# Task to carry out
The records below must be written out exactly, with every picture left behind.

[Source data Boundary: Start]

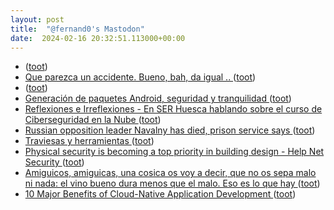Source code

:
 ```yaml
---
layout: post
title:  "@fernand0's Mastodon"
date:  2024-02-16 20:32:51.113000+00:00
---
```

*  [ ](https://mastodon.social/users/fernand0/statuses/111943062068292397/activity) ([toot](https://mastodon.social/users/fernand0/statuses/111943062068292397/activity))
*  [Que parezca un accidente. Bueno, bah, da igual .. ](https://mastodon.social/@fernand0/111942967184998341) ([toot](https://mastodon.social/@fernand0/111942967184998341))
*  [ ](https://mastodon.green/@fanta) ([toot](https://mastodon.social/@fernand0/111942347543385629))
*  [Generación de paquetes Android, seguridad y tranquilidad ](http://fernand0.github.io//f-droid) ([toot](https://mastodon.social/@fernand0/111942138672740467))
*  [
         Reflexiones e Irreflexiones - En SER Huesca hablando sobre el curso de Ciberseguridad en la Nube
       ](http://fernand0.blogalia.com//historias/7882) ([toot](https://mastodon.social/@fernand0/111942041085601116))
*  [Russian opposition leader Navalny has died, prison service says ](https://www.bbc.com/news/world-europe-6831594) ([toot](https://mastodon.social/@fernand0/111941478548797523))
*  [Traviesas y herramientas ](https://www.flickr.com/photos/fernand0/53530873244) ([toot](https://mastodon.social/@fernand0/111941459320531810))
*  [Physical security is becoming a top priority in building design - Help Net Security ](https://www.helpnetsecurity.com/2024/02/16/building-design-security) ([toot](https://mastodon.social/@fernand0/111941396522647737))
*  [Amiguicos, amiguicas, una cosica os voy a decir, que no os sepa malo ni nada: el vino bueno dura menos que el malo. Eso es lo que hay ](https://mastodon.social/@fernand0/111941381466319738) ([toot](https://mastodon.social/@fernand0/111941381466319738))
*  [10 Major Benefits of Cloud-Native Application Development ](https://www.esecurityplanet.com/cloud/cloud-native-benefits) ([toot](https://mastodon.social/@fernand0/111941197493672854))

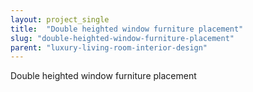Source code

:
 ```yaml
---
layout: project_single
title:  "Double heighted window furniture placement"
slug: "double-heighted-window-furniture-placement"
parent: "luxury-living-room-interior-design"
---
```

Double heighted window furniture placement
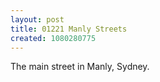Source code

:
 ```yaml
---
layout: post
title: 01221 Manly Streets
created: 1080280775
---
```

The main street in Manly, Sydney.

[Source data Boundary: End]

# Result of the task
Source code

:
 ```yaml
---
layout: post
title:  "@fernand0's Mastodon"
date:  2024-02-16 20:32:51.113000+00:00
---
```

*  [ ](https://mastodon.social/users/fernand0/statuses/111943062068292397/activity) ([toot](https://mastodon.social/users/fernand0/statuses/111943062068292397/activity))
*  [Que parezca un accidente. Bueno, bah, da igual .. ](https://mastodon.social/@fernand0/111942967184998341) ([toot](https://mastodon.social/@fernand0/111942967184998341))
*  [ ](https://mastodon.green/@fanta) ([toot](https://mastodon.social/@fernand0/111942347543385629))
*  [Generación de paquetes Android, seguridad y tranquilidad ](http://fernand0.github.io//f-droid) ([toot](https://mastodon.social/@fernand0/111942138672740467))
*  [
         Reflexiones e Irreflexiones - En SER Huesca hablando sobre el curso de Ciberseguridad en la Nube
       ](http://fernand0.blogalia.com//historias/7882) ([toot](https://mastodon.social/@fernand0/111942041085601116))
*  [Russian opposition leader Navalny has died, prison service says ](https://www.bbc.com/news/world-europe-6831594) ([toot](https://mastodon.social/@fernand0/111941478548797523))
*  [Traviesas y herramientas ](https://www.flickr.com/photos/fernand0/53530873244) ([toot](https://mastodon.social/@fernand0/111941459320531810))
*  [Physical security is becoming a top priority in building design - Help Net Security ](https://www.helpnetsecurity.com/2024/02/16/building-design-security) ([toot](https://mastodon.social/@fernand0/111941396522647737))
*  [Amiguicos, amiguicas, una cosica os voy a decir, que no os sepa malo ni nada: el vino bueno dura menos que el malo. Eso es lo que hay ](https://mastodon.social/@fernand0/111941381466319738) ([toot](https://mastodon.social/@fernand0/111941381466319738))
*  [10 Major Benefits of Cloud-Native Application Development ](https://www.esecurityplanet.com/cloud/cloud-native-benefits) ([toot](https://mastodon.social/@fernand0/111941197493672854))

Source code

:
 ```yaml
---
layout: project_single
title:  "Double heighted window furniture placement"
slug: "double-heighted-window-furniture-placement"
parent: "luxury-living-room-interior-design"
---
```

Double heighted window furniture placement
Source code

:
 ```yaml
---
layout: post
title: 01221 Manly Streets
created: 1080280775
---
```

The main street in Manly, Sydney.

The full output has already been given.